Tale indicatore, molto articolato nella sua determinazione, esprime una percentuale: il rapporto fra capitale primario di una banca (i suoi mezzi propri a titolo di equity) ed i suoi impieghi ponderati per il rischio.
Il Common Equity Tier 1 ratio è, quindi, la misura di quanto i mezzi propri “coprono” un deterioramento degli attivi ponderati per il rischio (il concetto è che risulta più rischioso finanziare un’impresa piuttosto che, ad esempio, un ente pubblico). La pietra di paragone per il CET1 ratio “era” l’8% che Basilea 1 e 2 imponevano quale parametro minimo ma, a tutt’oggi, alla luce dei buffer di capitale introdotti da Basilea 3, è possibile affermare che il 10,5% è il minimo sindacale (attivazione del c.d. conservation buffer).
A ciò si aggiunga che la BCE e la Banca d’Italia col recente processo denominato SREP (Supervisory Review and Evaluation Process) hanno indicato livelli “personalizzati” di CET1 minimi ad ogni singolo istituto.
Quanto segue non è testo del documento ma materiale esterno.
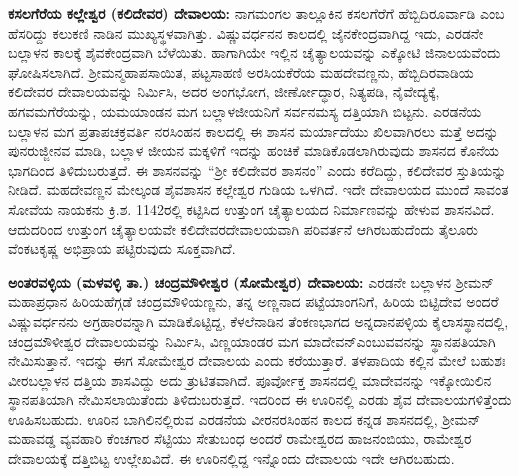 \textbf{ಕಸಲಗೆರೆಯ ಕಲ್ಲೇಶ್ವರ (ಕಲಿದೇವರ) ದೇವಾಲಯ:} ನಾಗಮಂಗಲ ತಾಲ್ಲೂಕಿನ ಕಸಲಗೆರೆಗೆ ಹೆಬ್ಬಿದಿರೂರ್ವಾಡಿ ಎಂಬ ಹೆಸರಿದ್ದು ಕಲುಕಣಿ ನಾಡಿನ ಮುಖ್ಯಸ್ಥಳವಾಗಿತ್ತು. ವಿಷ್ಣುವರ್ಧನನ ಕಾಲದಲ್ಲಿ ಜೈನಕೇಂದ್ರವಾಗಿದ್ದ ಇದು, ಎರಡನೇ ಬಲ್ಲಾಳನ ಕಾಲಕ್ಕೆ ಶೈವಕೇಂದ್ರವಾಗಿ ಬೆಳೆಯಿತು. ಹಾಗಾಗಿಯೇ ಇಲ್ಲಿನ ಚೈತ್ಯಾಲಯವನ್ನು ಎಕ್ಕೋಟಿ ಜಿನಾಲಯವೆಂದು ಘೋಷಿಸಲಾಗಿದೆ. ಶ‍್ರೀಮನ್ಮಹಾಪಸಾಯಿತ, ಪಟ್ಟಸಾಹಣಿ ಅರಸಿಯಕೆರೆಯ ಮಹದೇವಣ್ಣನು, ಹೆಬ್ಬಿದಿರವಾಡಿಯ ಕಲಿದೇವರ ದೇವಾಲಯವನ್ನು ನಿರ್ಮಿಸಿ, ಅದರ ಅಂಗಭೋಗ, ಜೀರ್ಣೋದ್ಧಾರ, ನಿತ್ಯಪಡಿ, ನೈವೇದ್ಯಕ್ಕೆ, ಹಗವಮಗೆರೆಯನ್ನು, ಯಮಯಾಂಡನ ಮಗ ಬಲ್ಲಾಳಜೀಯನಿಗೆ ಸರ್ವನಮಸ್ಯ ದತ್ತಿಯಾಗಿ ಬಿಟ್ಟನು. ಎರಡನೆಯ ಬಲ್ಲಾಳನ ಮಗ ಪ್ರತಾಪಚಕ್ರವರ್ತಿ ನರಸಿಂಹನ ಕಾಲದಲ್ಲಿ ಈ ಶಾಸನ ಮರ್ಯಾದೆಯು ಖಿಲವಾಗಿರಲು ಮತ್ತೆ ಅದನ್ನು ಪುನರುಜ್ಜೀನವ ಮಾಡಿ, ಬಲ್ಲಾಳ ಜೀಯನ ಮಕ್ಕಳಿಗೆ ಇದನ್ನು ಹಂಚಿಕೆ ಮಾಡಿಕೊಡಲಾಗಿರುವುದು ಶಾಸನದ ಕೊನೆಯ ಭಾಗದಿಂದ ತಿಳಿದುಬರುತ್ತದೆ. ಈ ಶಾಸನವನ್ನು “ಶ‍್ರೀ ಕಲಿದೇವರ ಶಾಸನಂ” ಎಂದು ಕರೆದಿದ್ದು, ಕಲಿದೇವರ ಸ್ತುತಿಯನ್ನು ನೀಡಿದೆ. ಮಹದೇವಣ್ಣನ ಮೇಲ್ಕಂಡ ಶೈವಶಾಸನ ಕಲ್ಲೇಶ್ವರ ಗುಡಿಯ ಒಳಗಿದೆ. ಇದೇ ದೇವಾಲಯದ ಮುಂದೆ ಸಾವಂತ ಸೋವೆಯ ನಾಯಕನು ಕ್ರಿ.ಶ. 1142ರಲ್ಲಿ ಕಟ್ಟಿಸಿದ ಉತ್ತುಂಗ ಚೈತ್ಯಾಲಯದ ನಿರ್ಮಾಣವನ್ನು ಹೇಳುವ ಶಾಸನವಿದೆ. ಆದುದರಿಂದ ಉತ್ತುಂಗ ಚೈತ್ಯಾಲಯವೇ ಕಲಿದೇವರ\break ದೇವಾಲಯವಾಗಿ ಪರಿವರ್ತನೆ ಆಗಿರಬಹುದೆಂದು ತೈಲೂರು ವೆಂಕಟಕೃಷ್ಣ ಅಭಿಪ್ರಾಯ ಪಟ್ಟಿರುವುದು ಸೂಕ್ತವಾಗಿದೆ.

\textbf{ಅಂತರವಳ್ಳಿಯ (ಮಳವಳ್ಳಿ ತಾ.) ಚಂದ್ರಮೌಳೀಶ್ವರ (ಸೋಮೇಶ್ವರ) ದೇವಾಲಯ:} ಎರಡನೇ ಬಲ್ಲಾಳನ ಶ‍್ರೀಮನ್​ ಮಹಾಪ್ರಧಾನ ಹಿರಿಯಹೆಗ್ಗಡೆ ಚಂದ್ರಮೌಳಿಯಣ್ಣನು, ತನ್ನ ಅಣ್ಣನಾದ ಪಟ್ಟೆಯಾಂಗನಿಗೆ, ಹಿರಿಯ ಬಿಟ್ಟಿದೇವ ಅಂದರೆ ವಿಷ್ಣುವರ್ಧನನು ಅಗ್ರಹಾರವನ್ನಾಗಿ ಮಾಡಿಕೊಟ್ಟಿದ್ದ, ಕೆಳಲೆನಾಡಿನ ತೆಂಕಣಭಾಗದ ಅನ್ನದಾನಪಳ್ಳಿಯ ಕೈಲಾಸಸ್ಥಾನದಲ್ಲಿ, ಚಂದ್ರಮೌಳೀಶ್ವರ ದೇವಾಲಯವನ್ನು ನಿರ್ಮಿಸಿ, ವಿಣ್ಣಯಾಂಡರ ಮಗ ಮಾದೇವನ್​ ಎಂಬುವವನನ್ನು ಸ್ಥಾನಪತಿಯಾಗಿ ನೇಮಿಸುತ್ತಾನೆ. ಇದನ್ನು ಈಗ ಸೋಮೇಶ್ವರ ದೇವಾಲಯ ಎಂದು ಕರೆಯುತ್ತಾರೆ. ತಳಪಾದಿಯ ಕಲ್ಲಿನ ಮೇಲೆ ಬಹುಶಃ ವೀರಬಲ್ಲಾಳನ ದತ್ತಿಯ ಶಾಸವಿದ್ದು ಅದು ತ್ರುಟಿತವಾಗಿದೆ. ಪೂರ್ವೋಕ್ತ ಶಾಸನದಲ್ಲಿ ಮಾದೇವನನ್ನು ಇಕ್ಕೋಯಿಲಿನ ಸ್ಥಾನಪತಿಯಾಗಿ ನೇಮಿಸಲಾಯಿತೆಂದು ತಿಳಿದುಬರುತ್ತದೆ. ಇದರಿಂದ ಈ ಊರಿನಲ್ಲಿ ಎರಡು ಶೈವ ದೇವಾಲಯಗಳಿತ್ತೆಂದು ಊಹಿಸಬಹುದು. ಊರಿನ ಬಾಗಿಲಿನಲ್ಲಿರುವ ಎರಡನೆಯ ವೀರನರಸಿಂಹನ ಕಾಲದ ಕನ್ನಡ ಶಾಸನದಲ್ಲಿ, ಶ‍್ರೀಮನ್​ ಮಹಾವಡ್ಡ ವ್ಯವಹಾರಿ ಕೆಂಚಗಾರ ಸೆಟ್ಟಿಯು ಸೇತುಬಂಧ ಅಂದರೆ ರಾಮೇಶ್ವರದ ಹಾಜನಂಬಿಯು, ರಾಮೇಶ್ವರ ದೇವಾಲಯಕ್ಕೆ ದತ್ತಿಬಿಟ್ಟ ಉಲ್ಲೇಖ\-ವಿದೆ. ಈ ಊರಿನಲ್ಲಿದ್ದ ಇನ್ನೊಂದು ದೇವಾಲಯ ಇದೇ ಆಗಿರಬಹುದು.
Un alto CET1 è quindi una buona notizia?
Certamente sì, ma tale indicatore ha due grossi difetti:
1. Fotografa una situazione statica. Se la banca non ha redditività di base anche il miglior CET1 è destinato ad erodersi.
2. Si tratta comunque del capitale degli azionisti. In caso di bail-in essi sono comunque i primi ad essere chiamati a sopportare perdite. Più le banche sono piccole più si osserverà corrispondenza fra azionisti e correntisti.
Si ritiene, quindi, che anche altri indicatori vadano presi in considerazione ed in particolare:
− la redditività core
− il Texas Ratio
La redditività core è un indicatore molto semplice, mette a confronto il margine di intermediazione (margine di interesse + margine da servizi e commissioni) con i costi di struttura della banca.
Tale indicatore consente di capire se la banca genera reddito dalla propria attività tipica ma non solo, più altro è l’indicatore più la banca può accumulare reddito per “resistere” agli scossoni e rendersi patrimonialmente più solida.
Il Texas Ratio (TR) deve questo suo particolare nome al banchiere di RBC Capital Markets, Gerard Cassidy, che lo elaborò ed utilizzò negli anni ottanta per valutare lo stato di salute delle banche texane dopo che la recessione americana ne aveva fatte fallire 400 di piccole dimensioni. Esso è il rapporto fra il credito deteriorato (numeratore) e la somma fra patrimonio netto tangibile e le riserve a copertura delle perdite su crediti (denominatore).
Un TR maggiore del 100% indica che il patrimonio e le riserve non sarebbero in grado di sopportare uno scenario particolarmente estremo di completo azzeramento del valore del credito deteriorato. Giocoforza un TR inferiore al 100% rappresenta quindi un segnale di solidità patrimoniale.
Dove è possibile recuperare i dati per valutare la propria banca?
L’informativa resa dagli istituti di credito è ampia e approfondita, e i dati di base per i conteggi di cui sopra sono rinvenibili nel bilancio di esercizio e nel rapporto ICAAP.
Gli Istituti di credito obbligatoriamente ogni anno entro il 31 marzo devono rendere pubblico sul proprio sito internet il cosiddetto resoconto ICAAP (internal capital adequacy assessment process).